§ Problem details: Each line holding the string "based" is to be copied from the data.
BEGIN Material supplied
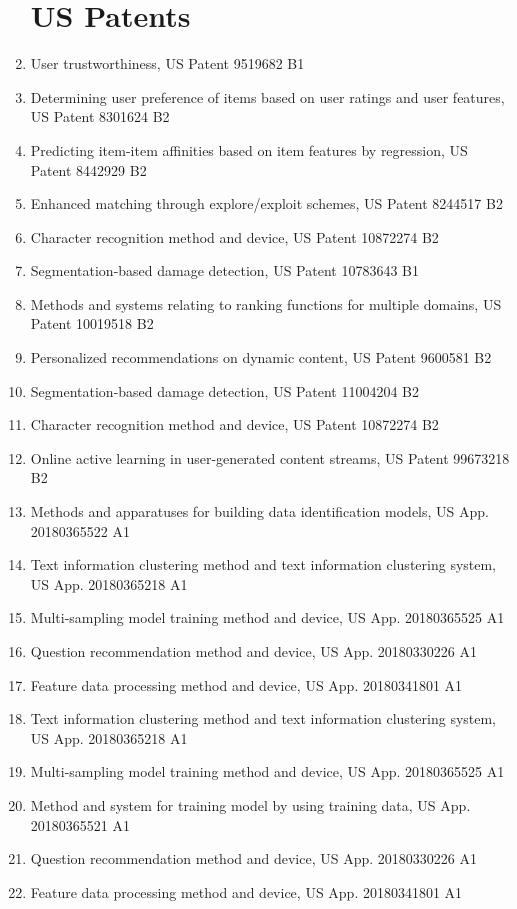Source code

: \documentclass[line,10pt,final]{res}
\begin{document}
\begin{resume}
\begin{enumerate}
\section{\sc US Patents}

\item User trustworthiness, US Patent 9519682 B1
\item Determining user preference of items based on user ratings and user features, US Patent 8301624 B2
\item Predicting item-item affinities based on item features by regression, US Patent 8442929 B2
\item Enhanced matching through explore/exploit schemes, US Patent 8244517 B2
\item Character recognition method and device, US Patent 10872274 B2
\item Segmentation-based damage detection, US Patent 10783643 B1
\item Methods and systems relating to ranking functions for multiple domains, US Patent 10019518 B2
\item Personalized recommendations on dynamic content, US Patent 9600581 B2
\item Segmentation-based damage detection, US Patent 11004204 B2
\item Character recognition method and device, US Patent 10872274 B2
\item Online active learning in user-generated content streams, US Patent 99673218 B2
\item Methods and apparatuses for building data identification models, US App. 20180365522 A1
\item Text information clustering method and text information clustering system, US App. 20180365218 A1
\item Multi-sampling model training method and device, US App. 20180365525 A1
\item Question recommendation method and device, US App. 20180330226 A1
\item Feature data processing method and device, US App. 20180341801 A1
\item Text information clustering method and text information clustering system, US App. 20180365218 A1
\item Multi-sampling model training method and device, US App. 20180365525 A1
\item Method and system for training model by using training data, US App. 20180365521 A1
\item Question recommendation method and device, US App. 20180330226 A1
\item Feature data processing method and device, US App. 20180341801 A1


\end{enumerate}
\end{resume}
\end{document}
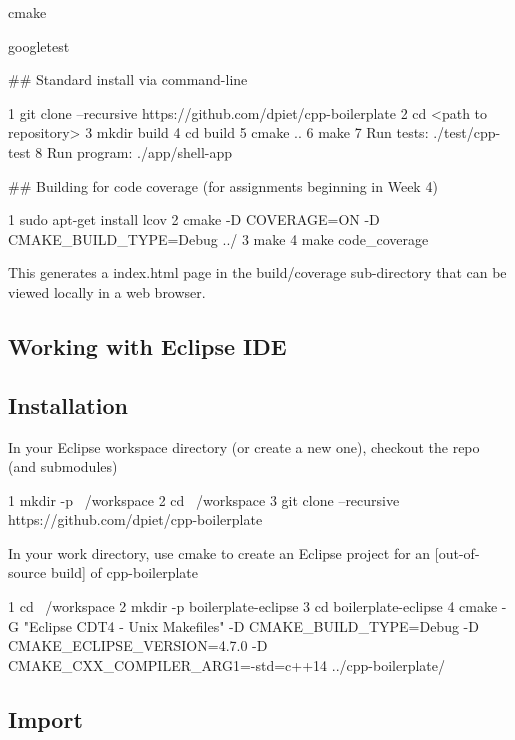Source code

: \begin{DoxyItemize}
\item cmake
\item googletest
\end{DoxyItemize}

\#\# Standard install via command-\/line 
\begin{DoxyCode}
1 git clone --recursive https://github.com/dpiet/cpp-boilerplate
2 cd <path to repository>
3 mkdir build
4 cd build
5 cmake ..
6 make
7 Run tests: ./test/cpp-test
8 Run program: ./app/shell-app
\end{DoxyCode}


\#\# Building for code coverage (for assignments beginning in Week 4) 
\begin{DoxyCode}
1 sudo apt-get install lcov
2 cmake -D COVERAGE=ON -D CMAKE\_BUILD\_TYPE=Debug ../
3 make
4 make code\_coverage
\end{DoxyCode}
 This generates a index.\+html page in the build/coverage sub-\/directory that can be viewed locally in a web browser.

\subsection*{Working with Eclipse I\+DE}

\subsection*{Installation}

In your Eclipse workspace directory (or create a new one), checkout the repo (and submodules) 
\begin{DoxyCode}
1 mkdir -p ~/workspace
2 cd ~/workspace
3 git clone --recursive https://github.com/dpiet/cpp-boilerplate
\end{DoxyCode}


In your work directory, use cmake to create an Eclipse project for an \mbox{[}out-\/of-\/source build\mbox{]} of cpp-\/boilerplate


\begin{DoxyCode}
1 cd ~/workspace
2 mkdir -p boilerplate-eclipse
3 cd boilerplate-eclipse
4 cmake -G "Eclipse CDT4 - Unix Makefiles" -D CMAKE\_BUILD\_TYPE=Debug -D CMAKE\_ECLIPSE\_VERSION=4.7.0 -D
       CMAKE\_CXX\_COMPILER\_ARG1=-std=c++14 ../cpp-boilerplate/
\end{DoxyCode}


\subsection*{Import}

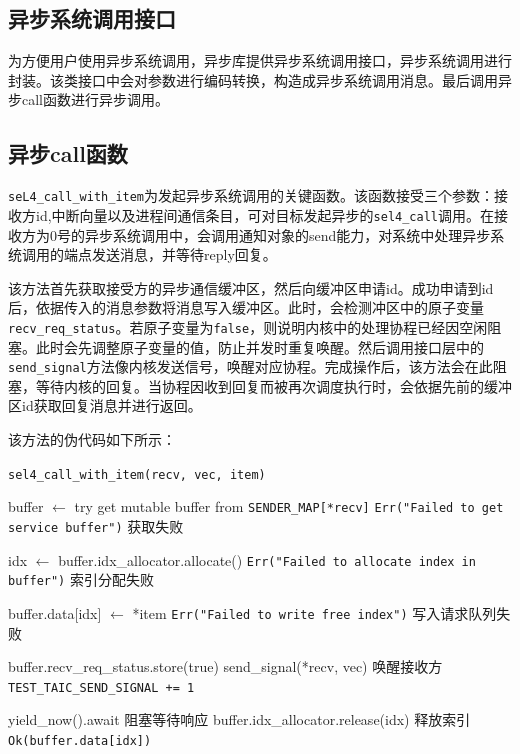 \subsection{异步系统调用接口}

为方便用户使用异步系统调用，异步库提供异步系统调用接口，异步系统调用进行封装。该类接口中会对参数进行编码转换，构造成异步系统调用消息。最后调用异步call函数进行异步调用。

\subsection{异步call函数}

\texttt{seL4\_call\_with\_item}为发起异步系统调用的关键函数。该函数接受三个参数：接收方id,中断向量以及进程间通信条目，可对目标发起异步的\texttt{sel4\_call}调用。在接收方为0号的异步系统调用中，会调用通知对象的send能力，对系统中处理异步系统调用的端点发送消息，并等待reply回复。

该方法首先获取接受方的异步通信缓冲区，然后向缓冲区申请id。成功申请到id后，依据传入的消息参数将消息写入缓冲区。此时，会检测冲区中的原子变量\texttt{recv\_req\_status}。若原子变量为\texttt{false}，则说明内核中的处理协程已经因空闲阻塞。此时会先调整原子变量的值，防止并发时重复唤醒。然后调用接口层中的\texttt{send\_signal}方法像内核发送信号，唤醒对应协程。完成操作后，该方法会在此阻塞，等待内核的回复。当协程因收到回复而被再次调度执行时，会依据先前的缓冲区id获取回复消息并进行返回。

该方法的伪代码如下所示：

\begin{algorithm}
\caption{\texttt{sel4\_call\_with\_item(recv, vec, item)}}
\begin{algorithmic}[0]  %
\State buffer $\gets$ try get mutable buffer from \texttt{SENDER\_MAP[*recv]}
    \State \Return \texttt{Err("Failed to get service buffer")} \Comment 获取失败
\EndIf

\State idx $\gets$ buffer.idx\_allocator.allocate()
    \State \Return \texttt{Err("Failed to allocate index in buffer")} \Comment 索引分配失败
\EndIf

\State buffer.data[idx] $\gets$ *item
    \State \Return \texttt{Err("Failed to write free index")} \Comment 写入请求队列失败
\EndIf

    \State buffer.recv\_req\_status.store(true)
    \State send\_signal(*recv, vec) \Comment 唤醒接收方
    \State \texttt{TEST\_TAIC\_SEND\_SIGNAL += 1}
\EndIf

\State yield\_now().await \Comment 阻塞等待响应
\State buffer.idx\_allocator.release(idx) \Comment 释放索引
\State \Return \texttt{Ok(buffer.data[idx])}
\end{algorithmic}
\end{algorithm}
END Material supplied
§ Answer section:
\item Determining user preference of items based on user ratings and user features, US Patent 8301624 B2
\item Predicting item-item affinities based on item features by regression, US Patent 8442929 B2
\item Segmentation-based damage detection, US Patent 10783643 B1
\item Segmentation-based damage detection, US Patent 11004204 B2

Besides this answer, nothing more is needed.